One example of how these connections unfurl: May 15 is my birthday, my sister Jessica’s birthday, and my college bestie Marianne’s birthday. Cecily Brown, the British painter whose show at the Met we review in this issue, was born on May 15, too, as was the curator of her show. A trivial coincidence, sure, but also a tiny tether, a crumb. Through Cecily Brown—whom I met because our kids are in school together—I learned about an odd, electrifying new memoir by fashion-and-punk arbiter Young Kim about an affair that was more of an art project, with an older womanizer unwittingly playing her muse (A Year on Earth with Mr. Hell, also reviewed in this issue). Kim, now on my radar, was the perfect person to review a new translation of stories by the avant-garde icon Izumi Suzuki.
To shake my interior life awake, two things have proven crucial: art and community—and thinking more seriously about art these last two months has revived my sense of community. Discussing John Berger’s theory of the “gaze” sparked a memory of an Elizabeth Wurtzel essay titled “The Female Gaze,” published in Surface Tension (Simon & Schuster, 1996) and edited by Meg Daly, a friend from my ’90s/third-wave days. On a whim, I googled her (last point of contact: 2005 or so) and our ensuing phone call spawned her essay on Tracey Emin’s My Bed. I assigned Working Girl to a writer Michelle Tea recommended, Tara Perkins, and during our call to discuss the piece, she mentioned we had met twenty-five years ago, in Olympia, at a DIY extravaganza. (The conference, called Foxfire, was orchestrated in part by Nomy Lamm, whose exquisite early-nineties zine i’m so fucking beautiful is on my desk as I type.) Talking to Tara Perkins opened a drawer of memories that included a live demonstration of how to insert a DivaCup. By the time we were putting this issue to bed, these conversations—about art, history, menstrual cups—had led me back to ground I recognized.
Another random coincidence (or mystical synchronicity, depending on your taste): In 1992 (while I was modeling in Wisconsin), Cecily Brown attended the New York Studio School for a term. Yes, the same school where Charis now models, and one of the first institutions to subscribe to LIBER, thanks to one faculty member: the sculptor Jock Ireland. I asked him why he’s championed our publication. His answer, in part: Charis—but also making connections.
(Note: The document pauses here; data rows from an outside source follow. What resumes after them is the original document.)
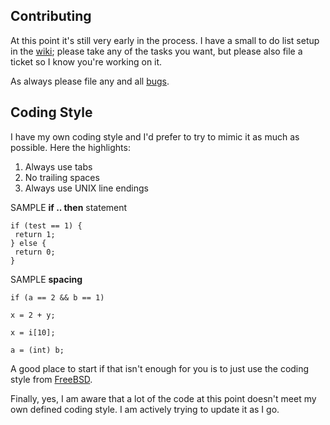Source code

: ## Contributing
At this point it's still very early in the process. I have a small to do list setup in the [wiki](https://github.com/steveno/balistica/wiki/To-Do); please take
any of the tasks you want, but please also file a ticket so I know you're working on it.

As always please file any and all [bugs](https://github.com/steveno/balistica/issues?state=open).

## Coding Style
I have my own coding style
and I'd prefer to try to mimic it as much as possible. Here the highlights:
 1. Always use tabs
 2. No trailing spaces 
 3. Always use UNIX line endings

SAMPLE **if .. then** statement
``` Vala
if (test == 1) {
 return 1;
} else {
 return 0;
}
```

SAMPLE **spacing**
```Vala
if (a == 2 && b == 1)

x = 2 + y;

x = i[10];

a = (int) b;
```

A good place to start if that isn't enough for you is to just use the coding style from [FreeBSD](http://www.freebsd.org/cgi/man.cgi?query=style&sektion=9).

Finally, yes, I am aware that a lot of the code at this point doesn't meet my own defined
coding style. I am actively trying to update it as I go.
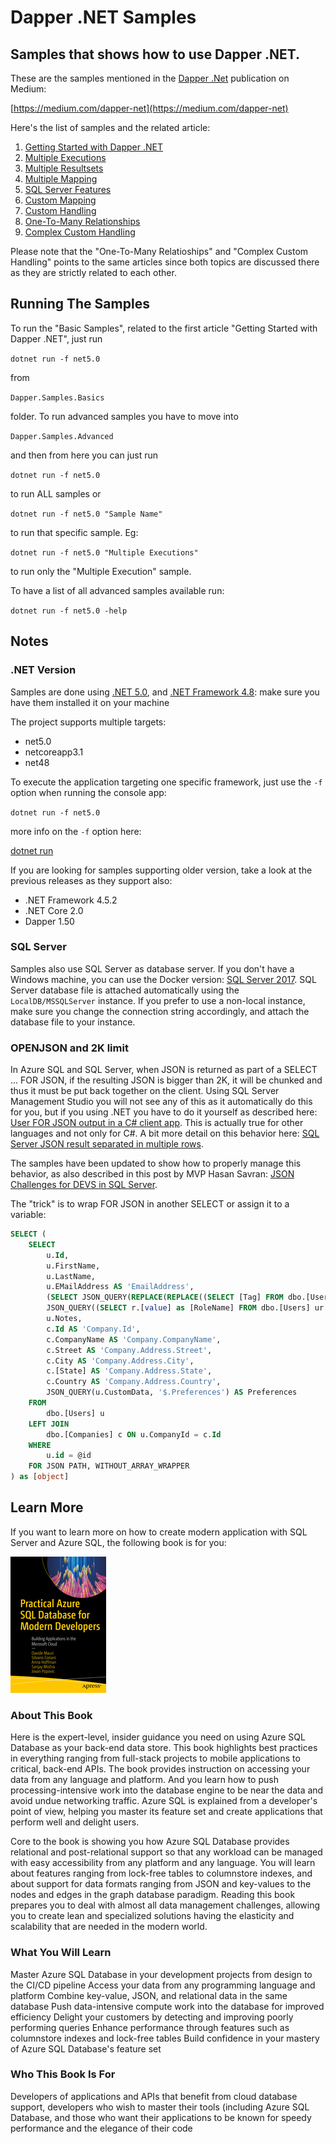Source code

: # Dapper .NET Samples
## Samples that shows how to use Dapper .NET.

These are the samples mentioned in the [Dapper .Net](https://github.com/StackExchange/Dapper) publication on Medium:

[https://medium.com/dapper-net](https://medium.com/dapper-net)

Here's the list of samples and the related article:

 1. [Getting Started with Dapper .NET](https://medium.com/dapper-net/get-started-with-dapper-net-591592c335aa)
 2. [Multiple Executions](https://medium.com/dapper-net/multiple-executions-56c410e9f8dd)
 3. [Multiple Resultsets](https://medium.com/dapper-net/handling-multiple-resultsets-4b108a8c5172)
 4. [Multiple Mapping](https://medium.com/dapper-net/multiple-mapping-d36c637d14fa)
 5. [SQL Server Features](https://medium.com/dapper-net/sql-server-specific-features-2773d894a6ae)
 6. [Custom Mapping](https://medium.com/dapper-net/custom-columns-mapping-1cd45dfd51d6)
 7. [Custom Handling](https://medium.com/dapper-net/custom-type-handling-4b447b97c620)
 8. [One-To-Many Relationships](https://medium.com/dapper-net/one-to-many-mapping-with-dapper-55ae6a65cfd4)
 9. [Complex Custom Handling](https://medium.com/dapper-net/one-to-many-mapping-with-dapper-55ae6a65cfd4)

Please note that the "One-To-Many Relatioships" and "Complex Custom Handling" points to the same articles since both topics are discussed there as they are strictly related to each other.

## Running The Samples

To run the "Basic Samples", related to the first article "Getting Started with Dapper .NET", just run

```dotnet run -f net5.0```

from

```Dapper.Samples.Basics```

folder. To run advanced samples you have to move into 

```Dapper.Samples.Advanced```

and then from here you can just run

```dotnet run -f net5.0```

to run ALL samples or 

```dotnet run -f net5.0 "Sample Name"```

to run that specific sample. Eg:

```dotnet run -f net5.0 "Multiple Executions"```

to run only the "Multiple Execution" sample.

To have a list of all advanced samples available run:

```dotnet run -f net5.0 -help```

## Notes

### .NET Version

Samples are done using [.NET 5.0](https://dotnet.microsoft.com/download/dotnet/5.0), and [.NET Framework 4.8](https://www.microsoft.com/net/download/windows): make sure you have them installed it on your machine

The project supports multiple targets:

* net5.0
* netcoreapp3.1
* net48

To execute the application targeting one specific framework, just use the `-f` option when running the console app:

```dotnet run -f net5.0```

more info on the `-f` option here:

[dotnet run](https://docs.microsoft.com/en-us/dotnet/core/tools/dotnet-run)

If you are looking for samples supporting older version, take a look at the previous releases as they support also:

* .NET Framework 4.5.2
* .NET Core 2.0
* Dapper 1.50

### SQL Server

Samples also use SQL Server as database server. If you don't have a Windows machine, you can use the Docker version: [SQL Server 2017](https://www.microsoft.com/en-us/sql-server/sql-server-2017). 
SQL Server database file is attached automatically using the `LocalDB/MSSQLServer` instance. If you prefer to use a non-local instance, make sure you change the connection string accordingly, and attach the database file to your instance.


### OPENJSON and 2K limit

In Azure SQL and SQL Server, when JSON is returned as part of a SELECT ... FOR JSON, if the resulting JSON is bigger than 2K, it will be chunked and thus it must be put back together on the client. Using SQL Server Management Studio you will not see any of this as it automatically do this for you, but if you using .NET you have to do it yourself as described here: [User FOR JSON output in a C# client app](https://docs.microsoft.com/en-us/sql/relational-databases/json/use-for-json-output-in-sql-server-and-in-client-apps-sql-server). This is actually true for other languages and not only for C#.
A bit more detail on this behavior here: [SQL Server JSON result separated in multiple rows](https://stackoverflow.com/questions/41880611/sql-server-json-result-separated-in-multiple-rows/41915103#41915103).

The samples have been updated to show how to properly manage this behavior, as also described in this post by MVP Hasan Savran: [JSON Challenges for DEVS in SQL Server](https://h-savran.blogspot.com/2020/04/challenges-with-returning-data-as-json.html). 

The "trick" is to wrap FOR JSON in another SELECT or assign it to a variable:

```sql
SELECT (
	SELECT	
		u.Id,
		u.FirstName,
		u.LastName,
		u.EMailAddress AS 'EmailAddress',
		(SELECT JSON_QUERY(REPLACE(REPLACE((SELECT [Tag] FROM dbo.[UserTags] t WHERE t.UserId = u.Id FOR JSON PATH), '{"Tag":', ''), '}', ''))) AS Tags,
		JSON_QUERY((SELECT r.[value] as [RoleName] FROM dbo.[Users] ur CROSS APPLY STRING_SPLIT(Roles, ',') AS r WHERE ur.Id = u.Id FOR JSON AUTO)) AS Roles,
		u.Notes,
		c.Id AS 'Company.Id',
		c.CompanyName AS 'Company.CompanyName',
		c.Street AS 'Company.Address.Street',
		c.City AS 'Company.Address.City',
		c.[State] AS 'Company.Address.State',
		c.Country AS 'Company.Address.Country',
		JSON_QUERY(u.CustomData, '$.Preferences') AS Preferences
	FROM
		dbo.[Users] u
	LEFT JOIN
		dbo.[Companies] c ON u.CompanyId = c.Id
	WHERE
		u.id = @id
	FOR JSON PATH, WITHOUT_ARRAY_WRAPPER
) as [object]
```

## Learn More

If you want to learn more on how to create modern application with SQL Server and Azure SQL, the following book is for you:

[![Practical Azure SQL Database for Modern Developers](./book-cover.jpg)](https://www.apress.com/it/book/9781484263693)

### About This Book

Here is the expert-level, insider guidance you need on using Azure SQL Database as your back-end data store. This book highlights best practices in everything ranging from full-stack projects to mobile applications to critical, back-end APIs. The book provides instruction on accessing your data from any language and platform. And you learn how to push processing-intensive work into the database engine to be near the data and avoid undue networking traffic. Azure SQL is explained from a developer's point of view, helping you master its feature set and create applications that perform well and delight users.

Core to the book is showing you how Azure SQL Database provides relational and post-relational support so that any workload can be managed with easy accessibility from any platform and any language. You will learn about features ranging from lock-free tables to columnstore indexes, and about support for data formats ranging from JSON and key-values to the nodes and edges in the graph database paradigm. Reading this book prepares you to deal with almost all data management challenges, allowing you to create lean and specialized solutions having the elasticity and scalability that are needed in the modern world. 

### What You Will Learn

Master Azure SQL Database in your development projects from design to the CI/CD pipeline
Access your data from any programming language and platform
Combine key-value, JSON, and relational data in the same database
Push data-intensive compute work into the database for improved efficiency
Delight your customers by detecting and improving poorly performing queries
Enhance performance through features such as columnstore indexes and lock-free tables
Build confidence in your mastery of Azure SQL Database's feature set


### Who This Book Is For
Developers of applications and APIs that benefit from cloud database support, developers who wish to master their tools (including Azure SQL Database, and those who want their applications to be known for speedy performance and the elegance of their code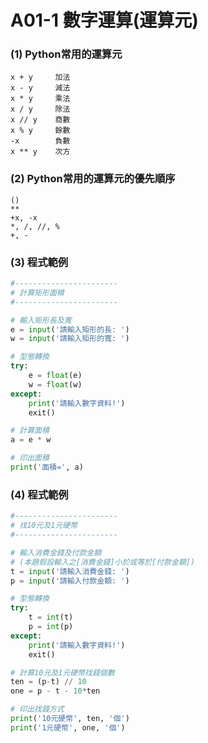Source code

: # A01-1 數字運算(運算元)


### (1) Python常用的運算元
```
x + y	  加法	 	 
x - y	  減法	 	 
x * y	  乘法	 	 
x / y	  除法	 	 
x // y    商數	 
x % y	  餘數	 
-x        負數	 	 
x ** y    次方	 
```

### (2) Python常用的運算元的優先順序
```
()
**
+x, -x
*, /, //, %
+, -
```

### (3) 程式範例
``` python
#-----------------------
# 計算矩形面積
#-----------------------

# 輸入矩形長及寬
e = input('請輸入矩形的長: ')
w = input('請輸入矩形的寬: ')

# 型態轉換
try:
    e = float(e)
    w = float(w)
except:
    print('請輸入數字資料!')
    exit()

# 計算面積
a = e * w

# 印出面積
print('面積=', a)
```

### (4) 程式範例
``` python
#-----------------------
# 找10元及1元硬幣
#-----------------------

# 輸入消費金錢及付款金額
# (本題假設輸入之[消費金錢]小於或等於[付款金額])
t = input('請輸入消費金錢: ')
p = input('請輸入付款金額: ')

# 型態轉換
try:
    t = int(t)
    p = int(p)
except:
    print('請輸入數字資料!')
    exit()

# 計算10元及1元硬幣找錢個數
ten = (p-t) // 10
one = p - t - 10*ten

# 印出找錢方式
print('10元硬幣', ten, '個')
print('1元硬幣', one, '個')
```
He said that while he didn’t know Charis well at all, they talked once and he learned that she’d studied with his friend Anne Carson, someone whom he hadn’t seen in years but was very important to him all the same. “I didn’t even talk to Charis about Anne,” he told me, “but that very slight connection is somehow more than slight, somehow important. A little exchange can mean so much.”